This may sound like HMRC working hard and working well for the honest people in Great Britain who shouldn’t have to face tax increases just because there is less in the pot thanks to people evading their liability. But it’s not! As stated above, the vast majority of citizens pay their dues because it is too hard not to – and you cannot sleep well with the threat of fines or prison hanging over you either. What this is really about is the fact that there are those in HMRC who are fearful for their jobs in a climate where everyone is cutting labour, so they are making work for themselves – and it’s about a country which is in such dire financial straits that there is not enough money to pay for the basics such as education, healthcare and infrastructure maintenance, so tax revenue has to be found somewhere to keep paying to plug up the deficit hole.
If you’re an honest Brit all this does is reinforce the resentment that is palpable nowadays. We bailed out the banks and bankrupted the country. There is no money to pay for schools to improve. There is no money to plough into the NHS which is so badly in need of funding that people are dying every single day when they should be being looked after properly. And there is no money to fill the potholes in the crumbling roads. The going is not good in the UK, which is why we are experiencing an increase in correspondence from those who are planning a move overseas.
No longer are people living under some sort of illusion that it’s 100% better abroad – everyone knows the pound is so weak it won’t necessarily afford you a great life overseas – but at the same time, people seem to be taking control of their destinies and going to live overseas so that at least they have more say in how their lives are lived. If you feel the same, if you’re fed up of the lack of control you have over the way your tax money is spent and over the way your hard earned income is divided between your bank account and that of Alistair Darling, you can take decisive action and move overseas too.

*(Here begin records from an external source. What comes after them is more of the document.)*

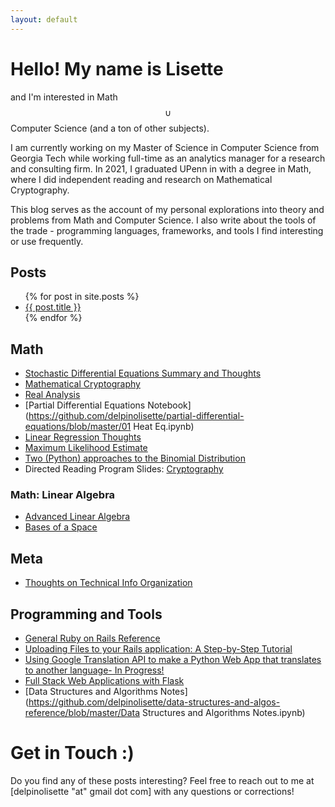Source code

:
 ```yaml
---
layout: default
---
```

<script type="text/javascript"
  src="https://cdnjs.cloudflare.com/ajax/libs/mathjax/2.7.3/MathJax.js?config=TeX-AMS-MML_HTMLorMML">
</script>
# Hello! My name is Lisette 
and I'm interested in Math $$\cup$$ Computer Science (and a ton of other subjects). 

I am currently working on my Master of Science in Computer Science from Georgia Tech while working full-time as an analytics manager for a research and consulting firm. In 2021, I graduated UPenn in with a degree in Math, where I did independent reading and research on Mathematical Cryptography. 

This blog serves as the account of my personal explorations into theory and problems from Math and Computer Science. I also write about the tools of the trade - programming languages, frameworks, and tools I find interesting or use frequently.

## Posts
 <ul>
  {% for post in site.posts %}
    <li>
      <a href="{{ post.url }}">{{ post.title }}</a>
      <br>
    </li>
  {% endfor %}
</ul>

## Math
- [Stochastic Differential Equations Summary and Thoughts](https://github.com/delpinolisette/stochastic-differential-equations)
- [Mathematical Cryptography](/mathematical_crypto.html)
- [Real Analysis](math/real-analysis/uniform-convergence.html)
- [Partial Differential Equations Notebook](https://github.com/delpinolisette/partial-differential-equations/blob/master/01 Heat Eq.ipynb)
- [Linear Regression Thoughts](/linear_regression.html)
- [Maximum Likelihood Estimate](/MLE.html)
- [Two (Python) approaches to the Binomial Distribution](/binom_dist.html)
- Directed Reading Program Slides: [Cryptography](https://drive.google.com/file/d/1MdGkOsmxy2CyUJRVHIdzjVyykqI3To42/view?fbclid=IwAR3VM03FceUloxVeDge2JDqKOYtu4hkWEx-uqhDgS_nINv2S9eHKC78kZdU)

### Math: Linear Algebra
- [Advanced Linear Algebra](/line_alg.html)
- [Bases of a Space](/math/linear-algebra/change-of-basis.html)

## Meta
- [Thoughts on Technical Info Organization](/organization.html)

## Programming and Tools
- [General Ruby on Rails Reference](/ruby.html)
- [Uploading Files to your Rails application: A Step-by-Step Tutorial](/rails_active_store_file_upload.html)
- [Using Google Translation API to make a Python Web App that translates to another language- In Progress!](/flask_py_translate_api.html)
- [Full Stack Web Applications with Flask](/flask_start.html)
- [Data Structures and Algorithms Notes](https://github.com/delpinolisette/data-structures-and-algos-reference/blob/master/Data Structures and Algorithms Notes.ipynb)

<!-- ### Programming and Tools: Automated Software Testing -->


<!-- - [My Journal](journal.md),  -->
<!-- - [My Reading Log](reading.md) -->


# Get in Touch :)
Do you find any of these posts interesting? Feel free to reach out to me at [delpinolisette "at" gmail dot com] with any questions or corrections!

Depending on where you move to and your personal circumstances, you can live tax-free in countries as diverse and fascinating as Belize, Malaysia or Dubai for example – and you can certainly choose to live in a country where less of your income is taken in tax and where you have more freedom over how you manage your own financial affairs. The good thing about being British is that we have choice, a valuable passport and the ability to move abroad when we’ve had enough!